What you need to do >>
Look over the lines below. Report each one that includes the string "also".

Working data START

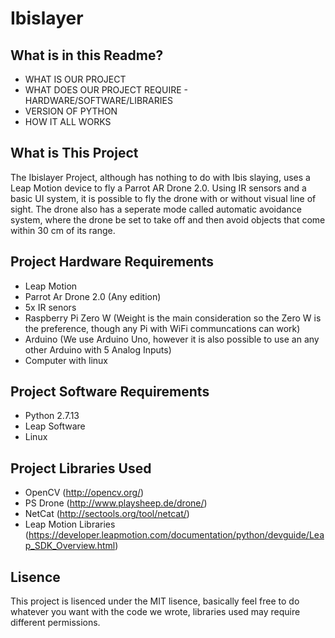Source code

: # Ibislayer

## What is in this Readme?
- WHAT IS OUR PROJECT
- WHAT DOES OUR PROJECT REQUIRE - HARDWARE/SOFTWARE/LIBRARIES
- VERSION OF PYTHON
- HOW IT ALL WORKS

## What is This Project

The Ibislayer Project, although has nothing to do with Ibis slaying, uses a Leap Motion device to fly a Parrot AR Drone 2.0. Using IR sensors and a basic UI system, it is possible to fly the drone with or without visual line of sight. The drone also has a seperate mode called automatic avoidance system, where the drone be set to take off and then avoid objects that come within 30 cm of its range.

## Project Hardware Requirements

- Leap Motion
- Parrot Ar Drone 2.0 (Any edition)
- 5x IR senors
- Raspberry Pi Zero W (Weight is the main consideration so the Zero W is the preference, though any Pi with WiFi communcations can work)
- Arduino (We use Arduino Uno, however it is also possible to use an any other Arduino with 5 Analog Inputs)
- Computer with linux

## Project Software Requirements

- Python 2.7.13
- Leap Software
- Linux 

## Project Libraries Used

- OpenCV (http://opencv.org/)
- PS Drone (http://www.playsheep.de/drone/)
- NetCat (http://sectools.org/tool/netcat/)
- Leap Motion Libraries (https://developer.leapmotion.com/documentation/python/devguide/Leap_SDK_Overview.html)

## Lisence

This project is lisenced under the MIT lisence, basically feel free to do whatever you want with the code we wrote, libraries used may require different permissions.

Working data END
Working data START

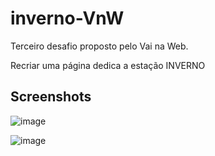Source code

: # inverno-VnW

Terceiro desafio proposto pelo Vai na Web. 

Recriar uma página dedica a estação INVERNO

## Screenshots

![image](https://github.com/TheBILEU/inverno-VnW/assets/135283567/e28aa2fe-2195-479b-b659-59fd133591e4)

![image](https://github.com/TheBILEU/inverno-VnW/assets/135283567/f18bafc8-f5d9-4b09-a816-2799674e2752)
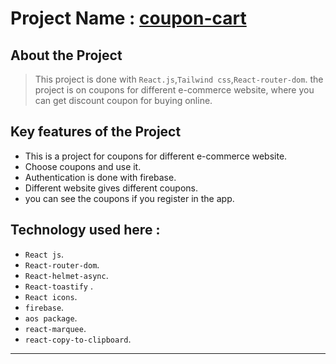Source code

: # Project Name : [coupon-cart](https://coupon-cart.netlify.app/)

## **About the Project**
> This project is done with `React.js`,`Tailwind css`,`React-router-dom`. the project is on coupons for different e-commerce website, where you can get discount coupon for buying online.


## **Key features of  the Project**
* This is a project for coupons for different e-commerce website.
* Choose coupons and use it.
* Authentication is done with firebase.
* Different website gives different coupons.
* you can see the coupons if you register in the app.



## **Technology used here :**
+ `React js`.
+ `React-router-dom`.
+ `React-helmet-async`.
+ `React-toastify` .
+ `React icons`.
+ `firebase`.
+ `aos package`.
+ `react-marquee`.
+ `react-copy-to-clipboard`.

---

Working data END
Working data START

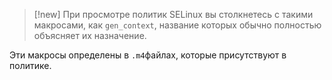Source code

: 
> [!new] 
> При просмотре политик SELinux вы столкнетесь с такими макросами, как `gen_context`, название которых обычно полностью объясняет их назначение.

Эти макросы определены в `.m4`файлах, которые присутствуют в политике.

Working data END

Result >>
The Ibislayer Project, although has nothing to do with Ibis slaying, uses a Leap Motion device to fly a Parrot AR Drone 2.0. Using IR sensors and a basic UI system, it is possible to fly the drone with or without visual line of sight. The drone also has a seperate mode called automatic avoidance system, where the drone be set to take off and then avoid objects that come within 30 cm of its range.
- Arduino (We use Arduino Uno, however it is also possible to use an any other Arduino with 5 Analog Inputs)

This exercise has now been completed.